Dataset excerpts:
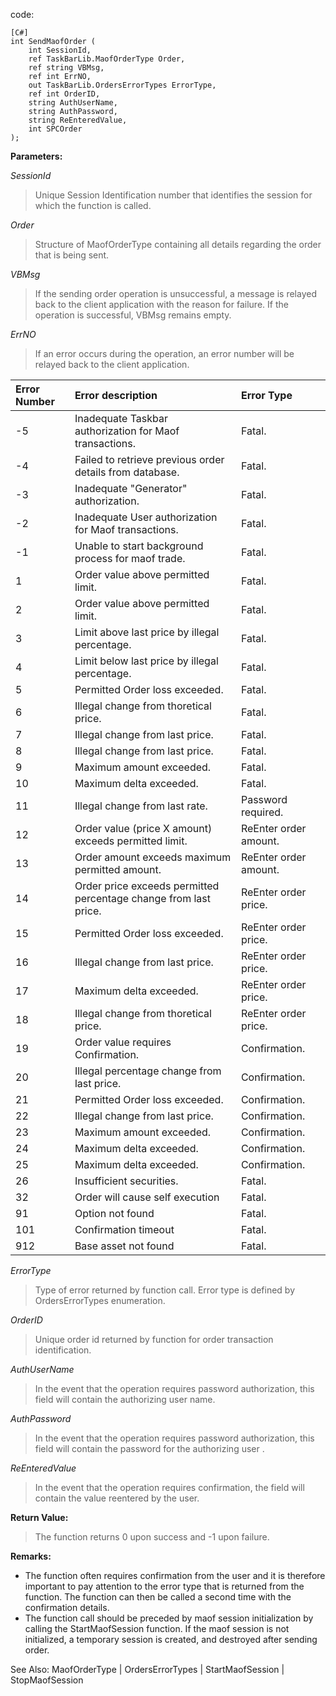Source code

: code:
```
[C#]
int SendMaofOrder ( 
    int SessionId, 
    ref TaskBarLib.MaofOrderType Order, 
    ref string VBMsg, 
    ref int ErrNO, 
    out TaskBarLib.OrdersErrorTypes ErrorType, 
    ref int OrderID, 
    string AuthUserName, 
    string AuthPassword, 
    string ReEnteredValue, 
    int SPCOrder 
); 
```

**Parameters:**

_SessionId_
> Unique Session Identification number that identifies the session for which the function is called.

_Order_
> Structure of MaofOrderType containing all details regarding the order that is being sent.

_VBMsg_
> If the sending order operation is unsuccessful, a message is relayed back to the client application with the reason for failure.
> If the operation is successful, VBMsg remains empty.

_ErrNO_
> If an error occurs during the operation, an error number will be relayed back to the client application.


|	Error Number	|	Error description	|	Error Type	|
|:-------------|:------------------|:-----------|
|	-5	          |	Inadequate Taskbar authorization for Maof transactions.	|	Fatal.	    |
|	-4	          |	Failed to retrieve previous order details from database.	|	Fatal.	    |
|	-3	          |	Inadequate "Generator" authorization.	|	Fatal.	    |
|	-2	          |	Inadequate User authorization for Maof transactions.	|	Fatal.	    |
|	-1	          |	Unable to start background process for maof trade.	|	Fatal.	    |
|	1	           |	Order value above permitted limit.	|	Fatal.	    |
|	2	           |	Order value above permitted limit.	|	Fatal.	    |
|	3	           |	Limit above last price by illegal percentage.	|	Fatal.	    |
|	4	           |	Limit below last price by illegal percentage.	|	Fatal.	    |
|	5	           |	Permitted Order loss exceeded.	|	Fatal.	    |
|	6	           |	Illegal change from thoretical price.	|	Fatal.	    |
|	7	           |	Illegal change from last price.	|	Fatal.	    |
|	8	           |	Illegal change from last price.	|	Fatal.	    |
|	9	           |	Maximum amount exceeded.	|	Fatal.	    |
|	10	          |	Maximum delta exceeded.	|	Fatal.	    |
|	11	          |	Illegal change from last rate.	|	Password required.	|
|	12	          |	Order value (price X amount) exceeds permitted limit.	|	ReEnter order amount.	|
|	13	          |	Order amount exceeds maximum permitted amount.	|	ReEnter order amount.	|
|	14	          |	Order price exceeds permitted percentage change from last price.	|	ReEnter order price.	|
|	15	          |	Permitted Order loss exceeded.	|	ReEnter order price.	|
|	16	          |	Illegal change from last price.	|	ReEnter order price.	|
|	17	          |	Maximum delta exceeded.	|	ReEnter order price.	|
|	18	          |	Illegal change from thoretical price.	|	ReEnter order price.	|
|	19	          |	Order value requires Confirmation.	|	Confirmation.	|
|	20	          |	Illegal percentage change from last price.	|	Confirmation.	|
|	21	          |	Permitted Order loss exceeded.	|	Confirmation.	|
|	22	          |	Illegal change from last price.	|	Confirmation.	|
|	23	          |	Maximum amount exceeded.	|	Confirmation.	|
|	24	          |	Maximum delta exceeded.	|	Confirmation.	|
|	25	          |	Maximum delta exceeded.	|	Confirmation.	|
|	26	          |	Insufficient securities.	|	Fatal.	    |
|	32	          |	Order will cause self execution	|	Fatal.	    |
|	91	          |	Option not found	 |	Fatal.	    |
|	101	         |	Confirmation timeout	|	Fatal.	    |
|	912	         |	Base asset not found	|	Fatal.	    |




_ErrorType_
> Type of error returned by function call. Error type is defined by OrdersErrorTypes enumeration.

_OrderID_
> Unique order id returned by function for order transaction identification.

_AuthUserName_
> In the event that the operation requires password authorization, this field will contain the authorizing user name.

_AuthPassword_
> In the event that the operation requires password authorization, this field will contain the password for the authorizing user .

_ReEnteredValue_
> In the event that the operation requires confirmation, the field will contain the value reentered by the user.


**Return Value:**
> The function returns 0 upon success and -1 upon failure.

**Remarks:**
  * The function often requires confirmation from the user and it is therefore important to pay attention to the error type that is returned from the function. The function can then be called a second time with the confirmation details.
  * The function call should be preceded by maof session initialization by calling the StartMaofSession function. If the maof session is not initialized, a temporary session is created, and destroyed after sending order.



See Also:
MaofOrderType | OrdersErrorTypes | StartMaofSession | StopMaofSession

# YOUR GOAL
Read the entries above, then pull out the lines that include "thoretical".

# SOLUTION FOR THIS TASK
|	6	           |	Illegal change from thoretical price.	|	Fatal.	    |
|	18	          |	Illegal change from thoretical price.	|	ReEnter order price.	|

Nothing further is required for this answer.